The stadium was empty now. The crowds had gone. The long, curving terraces gleamed white in the light of Gor's three moons. There was some litter about in the tiers, which would be removed before the races of the next day. The long net under the rings had been removed and rolled, placed with its poles near the dividing wall. The painted wooden tarn heads, used for marking laps of the race, stood lonely and dark on their poles. The sand of the stadium seemed white in the moonlight, as did the broad dividing wall. I looked across to Mip. He was sitting on his tarn, silent.
'Wait here,' he said.
I waited on the height of the stadium, looking down into that vast, open structure, empty and white.
Mip on his tarn, Green Ubar, seemed a swift, dark movement against the white sand and tiers, the shadow coursing behind them, seeming to break geometrically over the tiers.
I saw the bird stop on the first perch.
They waited there for a moment. The judge's bar, hanging on its chain from a pole on the dividing wall, was silent.
Suddenly with a snap of its wings I could hear more than two hundred yards away the tarn exploded from the perch, Mip low on its back, and streaked toward the first «ring», the first of three huge metal rectangles, before the round «rings» mounted at the corners and at the end of the dividing wall. Startled, I saw the bird flash through the three first rings, veer and speed through the first of the round «rings», and in the same motion, still turning, pass through the second and third of the round «rings», and then, wings beating with incredible velocity, its beak forward, Mip low on its back, pass in a moment through the three rectangular «rings» on the other side of the dividing wall, negotiating the three round «rings» in one swift, fierce trajectory and alight, wings snapping, talons, extended, on the last perch of the line, that of the winner.
Mip and the bird remained there for some moments, and then I saw the bird lift itself and turn toward me. In a moment Mip had alighted beside me on the high rail circling the top of the stadium.
He stayed there for a moment, looking back over the stadium. Then he took his bird from the rail and I followed him. In a few Ehn we had returned to the perch outside the portal of the tarncot.
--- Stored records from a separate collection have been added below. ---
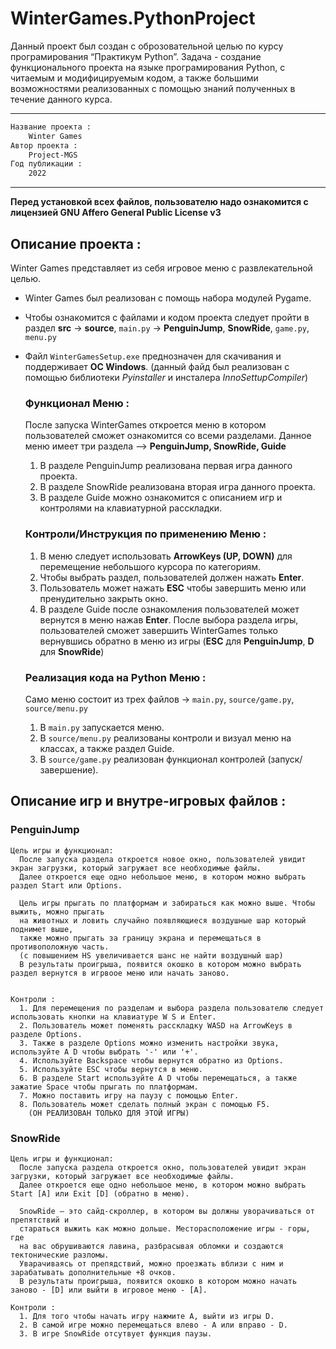 # WinterGames.PythonProject
Данный проект был создан с оброзовательной целью по курсу програмирования “Практикум Python”.
Задача - создание функционального проекта на языке програмирования Python, с читаемым и модифицируемым кодом, а также большими возможностями реализованных с помощью знаний полученных в течение данного курса.

-----------------------------------------------------------------------------------------------------------------------------

```diff
Название проекта :
    Winter Games
Автор проекта :
    Project-MGS 
Год публикации :
    2022 
```


                                                  
-----------------------------------------------------------------------------------------------------------------------------
**Перед установкой всех файлов, пользователю надо ознакомится с лицензией GNU Affero General Public License v3**

## Описание проекта :
Winter Games представляет из себя игровое меню с развлекательной целью.
+ Winter Games был реализован с помощь набора модулей Pygame.
+ Чтобы ознакомится с файлами и кодом проекта следует пройти в раздел **src** -> **source**, `main.py` -> **PenguinJump**, **SnowRide**, `game.py`, `menu.py`
+ Файл `WinterGamesSetup.exe` преднозначен для скачивания и поддерживает **ОС Windows**.
  (данный файд был реализован с помощью библиотеки *Pyinstaller* и инсталера *InnoSettupCompiler*)
  
  ### Функционал Меню :
  После запуска WinterGames откроется меню в котором пользователей сможет ознакомится со всеми разделами.
  Данное меню имеет три раздела --> **PenguinJump, SnowRide, Guide** 
    1. В разделе PenguinJump реализована первая игра данного проекта. 
    2. В разделе SnowRide реализована вторая игра данного проекта.
    3. В разделе Guide можно ознакомится с описанием игр и контролями на клавиатурной расскладки.
  
  ### Контроли/Инструкция по применению Меню :
    1. В меню следует использовать **ArrowKeys (UP, DOWN)** для перемещение небольшого курсора по категориям. 
    2. Чтобы выбрать раздел, пользователей должен нажать **Enter**.
    3. Пользователь может нажать **ESC** чтобы завершить меню или пренудительно закрыть окно.
    4. В разделе Guide после ознакомления пользователей может вернутся в меню нажав **Enter**.
  После выбора раздела игры, пользователей сможет завершить WinterGames только вернувшись обратно в меню из игры (**ESC** для **PenguinJump**, **D** для **SnowRide**)
  
  ### Реализация кода на Python Меню :
  Само меню состоит из трех файлов -> `main.py`, `source/game.py`, `source/menu.py`
    1. В `main.py` запускается меню.
    2. В `source/menu.py` реализованы контроли и визуал меню на классах, а также раздел Guide.
    3. В `source/game.py` реализован функционал контролей (запуск/завершение).
    
  

## Описание игр и внутре-игровых файлов :
  ### PenguinJump
  
    Цель игры и функционал:  
      После запуска раздела откроется новое окно, пользователей увидит экран загрузки, который загружает все необходимые файлы.
      Далее откроется еще одно небольшое меню, в котором можно выбрать раздел Start или Options.
    
      Цель игры прыгать по платформам и забираться как можно выше. Чтобы выжить, можно прыгать
      на животных и ловить случайно появляющиеся воздушные шар который поднимет выше, 
      также можно прыгать за границу экрана и перемещаться в противоположную часть.
      (с повышением HS увеличивается шанс не найти воздушный шар)
      В результаты проигрыша, появится окошко в котором можно выбрать раздел вернутся в игрвоое меню или начать заново.
    
   
    Контроли :
      1. Для перемещения по разделам и выбора раздела пользователю следует использовать кнопки на клавиатуре W S и Enter.
      2. Пользователь может поменять расскладку WASD на ArrowKeys в разделе Options.
      3. Также в разделе Options можно изменить настройки звука, используйте A D чтобы выбрать '-' или '+'.
      4. Используйте Backspace чтобы вернутся обратно из Options.
      5. Используйте ESC чтобы вернутся в меню.
      6. В разделе Start используйте A D чтобы перемещаться, а также зажатие Space чтобы прыгать по платформам.
      7. Можно поставить игру на паузу с помощью Enter.
      8. Пользователь может сделать полный экран с помощью F5.
        (ОН РЕАЛИЗОВАН ТОЛЬКО ДЛЯ ЭТОЙ ИГРЫ)
      
     
  ### SnowRide
    
    Цель игры и функционал:  
      После запуска раздела откроется окно, пользователей увидит экран загрузки, который загружает все необходимые файлы.
      Далее откроется еще одно небольшое меню, в котором можно выбрать Start [A] или Exit [D] (обратно в меню).
    
      SnowRide — это сайд-скроллер, в котором вы должны уворачиваться от препятствий и
      стараться выжить как можно дольше. Месторасположение игры - горы, где
      на вас обрушиваются лавина, разбрасывая обломки и создаются тектонические разломы. 
      Уварачиваясь от препядствий, можно проезжать вблизи с ним и зарабатывать дополнительные +8 очков.
      В результаты проигрыша, появится окошко в котором можно начать заново - [D] или выйти в игровое меню - [A].
   
    Контроли :
      1. Для того чтобы начать игру нажмите A, выйти из игры D.
      2. В самой игре можно перемещаться влево - A или вправо - D.
      3. В игре SnowRide отсутвует функция паузы.
      
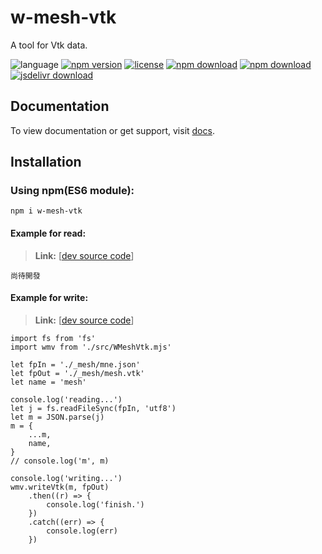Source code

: # w-mesh-vtk
A tool for Vtk data.

![language](https://img.shields.io/badge/language-JavaScript-orange.svg) 
[![npm version](http://img.shields.io/npm/v/w-mesh-vtk.svg?style=flat)](https://npmjs.org/package/w-mesh-vtk) 
[![license](https://img.shields.io/npm/l/w-mesh-vtk.svg?style=flat)](https://npmjs.org/package/w-mesh-vtk) 
[![npm download](https://img.shields.io/npm/dt/w-mesh-vtk.svg)](https://npmjs.org/package/w-mesh-vtk) 
[![npm download](https://img.shields.io/npm/dm/w-mesh-vtk.svg)](https://npmjs.org/package/w-mesh-vtk) 
[![jsdelivr download](https://img.shields.io/jsdelivr/npm/hm/w-mesh-vtk.svg)](https://www.jsdelivr.com/package/npm/w-mesh-vtk)

## Documentation
To view documentation or get support, visit [docs](https://yuda-lyu.github.io/w-mesh-vtk/global.html).

## Installation
### Using npm(ES6 module):
```alias
npm i w-mesh-vtk
```

#### Example for read:
> **Link:** [[dev source code](https://github.com/yuda-lyu/w-mesh-vtk/blob/master/g-read.mjs)]
```alias
尚待開發
```

#### Example for write:
> **Link:** [[dev source code](https://github.com/yuda-lyu/w-mesh-vtk/blob/master/g-write.mjs)]
```alias
import fs from 'fs'
import wmv from './src/WMeshVtk.mjs'

let fpIn = './_mesh/mne.json'
let fpOut = './_mesh/mesh.vtk'
let name = 'mesh'

console.log('reading...')
let j = fs.readFileSync(fpIn, 'utf8')
let m = JSON.parse(j)
m = {
    ...m,
    name,
}
// console.log('m', m)

console.log('writing...')
wmv.writeVtk(m, fpOut)
    .then((r) => {
        console.log('finish.')
    })
    .catch((err) => {
        console.log(err)
    })
```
We returned the birds to their perches and put the tarn hobble on them there. We removed the small saddles and control straps from the birds, and hung them on vertical beams, a portion of the perch framework.
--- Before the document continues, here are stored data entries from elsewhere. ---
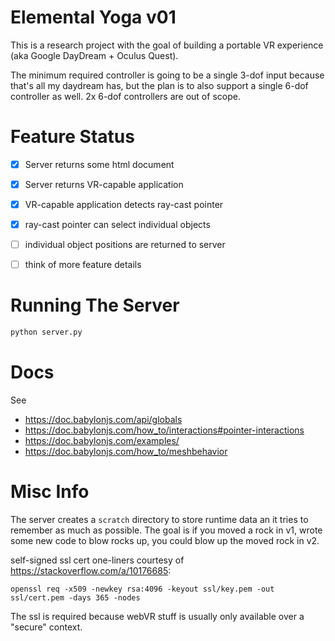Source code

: 
# Elemental Yoga v01

This is a research project with the goal of building a portable
VR experience (aka Google DayDream + Oculus Quest).

The minimum required controller is going to be a single 3-dof input
because that's all my daydream has, but the plan is to also support
a single 6-dof controller as well. 2x 6-dof controllers are out of scope.

# Feature Status

 - [x] Server returns some html document
 - [x] Server returns VR-capable application
 - [x] VR-capable application detects ray-cast pointer
 - [x] ray-cast pointer can select individual objects
 - [ ] individual object positions are returned to server
 - [ ] think of more feature details


# Running The Server


```bash
python server.py
```

# Docs

See

 - https://doc.babylonjs.com/api/globals
 - https://doc.babylonjs.com/how_to/interactions#pointer-interactions
 - https://doc.babylonjs.com/examples/
 - https://doc.babylonjs.com/how_to/meshbehavior
 

# Misc Info

The server creates a `scratch` directory to store runtime data an it tries to
remember as much as possible. The goal is if you moved a rock in v1,
wrote some new code to blow rocks up, you could blow up the moved rock in v2.

self-signed ssl cert one-liners courtesy of https://stackoverflow.com/a/10176685:

```
openssl req -x509 -newkey rsa:4096 -keyout ssl/key.pem -out ssl/cert.pem -days 365 -nodes
```

The ssl is required because webVR stuff is usually only available over a "secure" context.


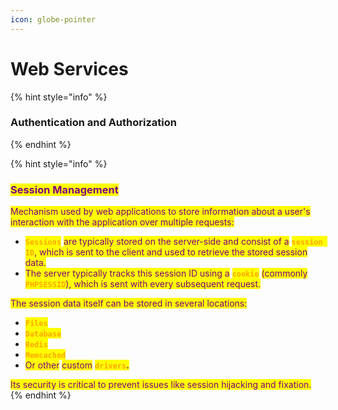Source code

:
 ```yaml
---
icon: globe-pointer
---
```


# Web Services



{% hint style="info" %}
### **Authentication and Authorization**
{% endhint %}

{% hint style="info" %}
### <mark style="color:purple;">Session Management</mark>

<mark style="color:purple;">Mechanism used by web applications to store information about a user's interaction with the application over multiple requests:</mark>

* <mark style="color:orange;">**`Sessions`**</mark> <mark style="color:purple;">are typically stored on the server-side and consist of a</mark> <mark style="color:orange;">**`session ID`**</mark><mark style="color:purple;">, which is sent to the client and used to retrieve the stored session data.</mark>
* <mark style="color:purple;">The server typically tracks this session ID using a</mark> <mark style="color:orange;">**`cookie`**</mark> <mark style="color:purple;">(commonly</mark> <mark style="color:orange;">**`PHPSESSID`**</mark><mark style="color:purple;">), which is sent with every subsequent request.</mark>

<mark style="color:purple;">The session data itself can be stored in several locations:</mark>

* <mark style="color:orange;">**`Files`**</mark>
* <mark style="color:orange;">**`Database`**</mark>
* <mark style="color:orange;">**`Redis`**</mark>
* <mark style="color:orange;">**`Memcached`**</mark>
* <mark style="color:purple;">Or other</mark> <mark style="color:purple;">custom</mark> <mark style="color:orange;">**`drivers`**</mark><mark style="color:purple;">**.**</mark>

<mark style="color:purple;">Its security is critical to prevent issues like session hijacking and fixation.</mark>
{% endhint %}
When we were finished I stepped again out onto the perch extending from the portal in the cot, that perch fixed far above the street below. I wanted once more to feel the air, the beauty of the night.
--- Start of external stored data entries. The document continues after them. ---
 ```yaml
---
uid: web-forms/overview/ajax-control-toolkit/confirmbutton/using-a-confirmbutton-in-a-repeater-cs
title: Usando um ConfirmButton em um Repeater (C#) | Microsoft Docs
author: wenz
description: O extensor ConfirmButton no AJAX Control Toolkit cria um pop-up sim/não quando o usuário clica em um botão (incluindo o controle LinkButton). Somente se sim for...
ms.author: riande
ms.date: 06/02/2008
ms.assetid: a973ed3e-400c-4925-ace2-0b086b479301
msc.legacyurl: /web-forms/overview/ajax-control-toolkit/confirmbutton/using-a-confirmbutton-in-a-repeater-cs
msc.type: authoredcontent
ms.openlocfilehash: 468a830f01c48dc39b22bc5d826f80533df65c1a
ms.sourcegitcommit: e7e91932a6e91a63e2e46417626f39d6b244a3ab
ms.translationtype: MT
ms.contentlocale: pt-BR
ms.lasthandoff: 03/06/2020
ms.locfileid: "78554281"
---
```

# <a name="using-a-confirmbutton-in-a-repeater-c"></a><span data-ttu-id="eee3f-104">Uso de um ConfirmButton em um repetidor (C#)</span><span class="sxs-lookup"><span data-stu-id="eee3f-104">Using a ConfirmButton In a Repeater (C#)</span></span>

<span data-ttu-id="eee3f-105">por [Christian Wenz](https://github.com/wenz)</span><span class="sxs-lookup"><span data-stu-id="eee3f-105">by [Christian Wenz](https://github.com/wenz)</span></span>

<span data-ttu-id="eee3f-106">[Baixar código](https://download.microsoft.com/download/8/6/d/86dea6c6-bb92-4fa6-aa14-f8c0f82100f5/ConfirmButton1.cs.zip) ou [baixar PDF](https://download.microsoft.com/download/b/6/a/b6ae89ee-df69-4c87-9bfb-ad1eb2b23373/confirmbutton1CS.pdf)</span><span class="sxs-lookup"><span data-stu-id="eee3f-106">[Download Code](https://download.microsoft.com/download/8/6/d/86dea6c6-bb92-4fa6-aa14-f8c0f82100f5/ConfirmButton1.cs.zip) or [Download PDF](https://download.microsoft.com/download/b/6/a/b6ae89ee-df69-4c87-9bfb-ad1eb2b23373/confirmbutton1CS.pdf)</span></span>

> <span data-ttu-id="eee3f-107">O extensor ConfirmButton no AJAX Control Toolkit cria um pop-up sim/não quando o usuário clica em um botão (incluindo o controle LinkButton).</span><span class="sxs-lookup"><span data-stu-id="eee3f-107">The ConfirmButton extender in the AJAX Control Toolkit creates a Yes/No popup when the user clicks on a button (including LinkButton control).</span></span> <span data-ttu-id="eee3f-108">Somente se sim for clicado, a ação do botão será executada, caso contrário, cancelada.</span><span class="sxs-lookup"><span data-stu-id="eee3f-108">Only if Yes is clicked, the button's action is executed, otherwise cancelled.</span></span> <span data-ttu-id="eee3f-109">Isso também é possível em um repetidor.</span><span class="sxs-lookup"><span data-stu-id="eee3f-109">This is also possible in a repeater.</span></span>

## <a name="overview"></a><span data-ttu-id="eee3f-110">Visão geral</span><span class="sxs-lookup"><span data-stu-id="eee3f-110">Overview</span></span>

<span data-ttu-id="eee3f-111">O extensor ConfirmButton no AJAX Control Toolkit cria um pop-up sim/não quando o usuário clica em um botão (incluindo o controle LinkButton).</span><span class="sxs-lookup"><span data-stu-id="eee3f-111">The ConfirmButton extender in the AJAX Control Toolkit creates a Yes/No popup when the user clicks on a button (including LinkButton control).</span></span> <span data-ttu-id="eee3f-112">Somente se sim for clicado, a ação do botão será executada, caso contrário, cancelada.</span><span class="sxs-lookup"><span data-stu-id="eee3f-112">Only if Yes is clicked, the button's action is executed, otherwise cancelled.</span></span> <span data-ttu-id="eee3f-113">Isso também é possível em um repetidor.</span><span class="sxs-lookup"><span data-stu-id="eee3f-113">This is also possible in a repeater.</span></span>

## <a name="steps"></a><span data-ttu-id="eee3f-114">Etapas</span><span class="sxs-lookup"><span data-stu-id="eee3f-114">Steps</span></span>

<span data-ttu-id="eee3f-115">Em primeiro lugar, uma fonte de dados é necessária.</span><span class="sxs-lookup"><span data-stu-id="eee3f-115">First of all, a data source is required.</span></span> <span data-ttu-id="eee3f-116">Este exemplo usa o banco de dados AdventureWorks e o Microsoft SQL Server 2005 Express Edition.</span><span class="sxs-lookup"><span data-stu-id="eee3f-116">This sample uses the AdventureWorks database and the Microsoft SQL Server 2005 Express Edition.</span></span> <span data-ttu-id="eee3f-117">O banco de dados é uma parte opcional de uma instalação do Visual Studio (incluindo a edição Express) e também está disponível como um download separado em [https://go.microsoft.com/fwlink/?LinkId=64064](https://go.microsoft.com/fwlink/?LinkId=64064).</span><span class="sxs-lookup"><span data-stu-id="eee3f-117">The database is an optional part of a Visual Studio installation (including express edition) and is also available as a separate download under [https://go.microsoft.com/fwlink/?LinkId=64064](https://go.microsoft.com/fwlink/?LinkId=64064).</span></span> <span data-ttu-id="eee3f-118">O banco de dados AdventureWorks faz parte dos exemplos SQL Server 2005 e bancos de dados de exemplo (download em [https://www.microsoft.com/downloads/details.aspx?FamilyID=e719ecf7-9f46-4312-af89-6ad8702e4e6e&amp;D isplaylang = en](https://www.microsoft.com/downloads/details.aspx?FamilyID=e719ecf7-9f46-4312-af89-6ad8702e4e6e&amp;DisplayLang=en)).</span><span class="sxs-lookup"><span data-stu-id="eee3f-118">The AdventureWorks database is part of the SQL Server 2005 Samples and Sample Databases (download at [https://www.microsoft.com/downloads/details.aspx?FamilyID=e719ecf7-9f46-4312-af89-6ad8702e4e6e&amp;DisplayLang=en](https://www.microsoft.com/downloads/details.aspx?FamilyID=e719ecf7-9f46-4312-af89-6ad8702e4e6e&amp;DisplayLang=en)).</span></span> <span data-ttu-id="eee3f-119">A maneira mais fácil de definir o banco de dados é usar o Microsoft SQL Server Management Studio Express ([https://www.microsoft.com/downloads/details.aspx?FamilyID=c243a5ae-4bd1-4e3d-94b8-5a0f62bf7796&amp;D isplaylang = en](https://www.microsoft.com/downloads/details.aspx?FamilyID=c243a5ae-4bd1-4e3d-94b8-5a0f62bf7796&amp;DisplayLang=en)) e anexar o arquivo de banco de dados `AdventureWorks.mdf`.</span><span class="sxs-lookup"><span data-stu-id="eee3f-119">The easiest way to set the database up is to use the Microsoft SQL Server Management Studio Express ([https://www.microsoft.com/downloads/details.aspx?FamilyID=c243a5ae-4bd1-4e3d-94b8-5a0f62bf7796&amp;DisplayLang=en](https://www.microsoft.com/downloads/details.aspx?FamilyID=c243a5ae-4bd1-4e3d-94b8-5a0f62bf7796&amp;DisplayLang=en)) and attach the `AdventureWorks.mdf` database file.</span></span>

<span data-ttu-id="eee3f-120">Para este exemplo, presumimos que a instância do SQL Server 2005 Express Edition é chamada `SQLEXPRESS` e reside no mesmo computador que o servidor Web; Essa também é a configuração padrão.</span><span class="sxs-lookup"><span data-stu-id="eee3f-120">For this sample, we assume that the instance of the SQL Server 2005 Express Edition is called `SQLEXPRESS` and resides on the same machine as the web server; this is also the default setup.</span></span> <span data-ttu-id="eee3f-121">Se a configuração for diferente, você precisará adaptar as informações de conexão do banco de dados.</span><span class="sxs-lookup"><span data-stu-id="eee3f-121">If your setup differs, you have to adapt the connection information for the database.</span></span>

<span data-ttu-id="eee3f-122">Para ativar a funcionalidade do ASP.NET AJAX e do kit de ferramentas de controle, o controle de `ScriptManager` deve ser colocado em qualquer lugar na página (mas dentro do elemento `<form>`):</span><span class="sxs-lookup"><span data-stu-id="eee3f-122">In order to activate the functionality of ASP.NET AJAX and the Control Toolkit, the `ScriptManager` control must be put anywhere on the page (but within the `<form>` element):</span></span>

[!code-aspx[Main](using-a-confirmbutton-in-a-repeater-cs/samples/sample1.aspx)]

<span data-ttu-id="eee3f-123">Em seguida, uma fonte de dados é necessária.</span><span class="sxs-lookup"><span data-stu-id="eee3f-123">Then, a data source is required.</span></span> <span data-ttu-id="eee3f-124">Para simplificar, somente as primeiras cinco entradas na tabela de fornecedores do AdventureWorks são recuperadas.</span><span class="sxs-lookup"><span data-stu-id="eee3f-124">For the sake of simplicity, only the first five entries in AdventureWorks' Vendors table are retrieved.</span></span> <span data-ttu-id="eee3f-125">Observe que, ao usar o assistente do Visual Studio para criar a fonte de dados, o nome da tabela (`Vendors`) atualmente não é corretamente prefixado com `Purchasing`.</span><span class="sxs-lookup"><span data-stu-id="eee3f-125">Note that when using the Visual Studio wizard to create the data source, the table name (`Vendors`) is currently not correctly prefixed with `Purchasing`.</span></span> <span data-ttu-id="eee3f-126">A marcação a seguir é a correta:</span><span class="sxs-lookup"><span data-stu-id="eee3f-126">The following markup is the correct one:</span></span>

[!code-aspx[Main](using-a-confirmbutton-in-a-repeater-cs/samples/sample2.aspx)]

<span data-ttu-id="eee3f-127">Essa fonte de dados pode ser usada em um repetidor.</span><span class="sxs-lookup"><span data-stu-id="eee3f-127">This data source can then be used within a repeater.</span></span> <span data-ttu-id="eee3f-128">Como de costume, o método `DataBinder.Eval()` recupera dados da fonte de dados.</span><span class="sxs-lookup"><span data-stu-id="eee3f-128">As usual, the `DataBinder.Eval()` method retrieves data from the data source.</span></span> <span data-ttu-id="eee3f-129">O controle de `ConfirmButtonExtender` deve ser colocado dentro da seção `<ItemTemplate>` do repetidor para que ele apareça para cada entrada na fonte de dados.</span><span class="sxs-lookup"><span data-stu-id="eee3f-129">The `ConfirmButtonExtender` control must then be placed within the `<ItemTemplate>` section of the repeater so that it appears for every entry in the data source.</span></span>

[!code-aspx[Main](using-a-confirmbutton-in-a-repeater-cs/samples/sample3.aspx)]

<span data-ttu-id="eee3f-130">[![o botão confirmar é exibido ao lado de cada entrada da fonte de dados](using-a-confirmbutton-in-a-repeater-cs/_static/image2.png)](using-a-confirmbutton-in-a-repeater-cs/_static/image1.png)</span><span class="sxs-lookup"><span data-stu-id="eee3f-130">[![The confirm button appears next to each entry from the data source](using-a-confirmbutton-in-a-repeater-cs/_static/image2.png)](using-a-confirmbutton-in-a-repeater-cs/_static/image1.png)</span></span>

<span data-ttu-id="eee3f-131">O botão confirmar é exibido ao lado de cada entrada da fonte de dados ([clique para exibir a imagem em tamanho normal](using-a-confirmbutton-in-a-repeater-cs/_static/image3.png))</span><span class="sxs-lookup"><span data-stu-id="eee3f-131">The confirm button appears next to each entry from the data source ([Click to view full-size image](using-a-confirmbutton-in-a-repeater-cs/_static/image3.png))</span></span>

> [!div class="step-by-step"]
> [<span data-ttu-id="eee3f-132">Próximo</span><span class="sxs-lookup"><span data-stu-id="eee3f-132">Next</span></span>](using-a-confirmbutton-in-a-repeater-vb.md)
Mip stood somewhat behind me and I walked out to the end of the perch.
'I have enjoyed myself this night,' said I, 'Mip.'
'I am pleased,' said Mip.
I did not face him. 'I shall ask you a question,' I said, 'but do not feel obligated to answer if you do not wish.'
'Very well,' said Mip.
'You know I hunt,' I said.
'Those of the black caste often hunt,' said Mip.
'Do you know of any,' I asked, 'of the Greens who were in Ko-ro-ba in En'Var this year.'
'Yes,' said Mip.
I turned to face him.
'Only one that I know of,' said Mip.
'And who would he be?' I asked.
'I,' said Mip. 'I was in Ko-ro-ba in En'Var this year.'
In Mip's hand I saw a small dagger, a throwing knife, of a sort manufactured in Ar; it was smaller than the southern quiva; it was tapered on only one side.
'It is an interesting knife,' I said.
'All Tarn Keepers carry a knife,' said Mip, playing with the blade.
'This afternoon,' I said, 'at the races, I saw a rider cut the safety straps and free himself from a falling bird.'
'It was probably with such a knife as this,' said Mip. He now held it by the tip.
I felt the breeze pick up, moving past me, cool and fresh that summer evening.
'Are you skilled with such a knife?' I asked.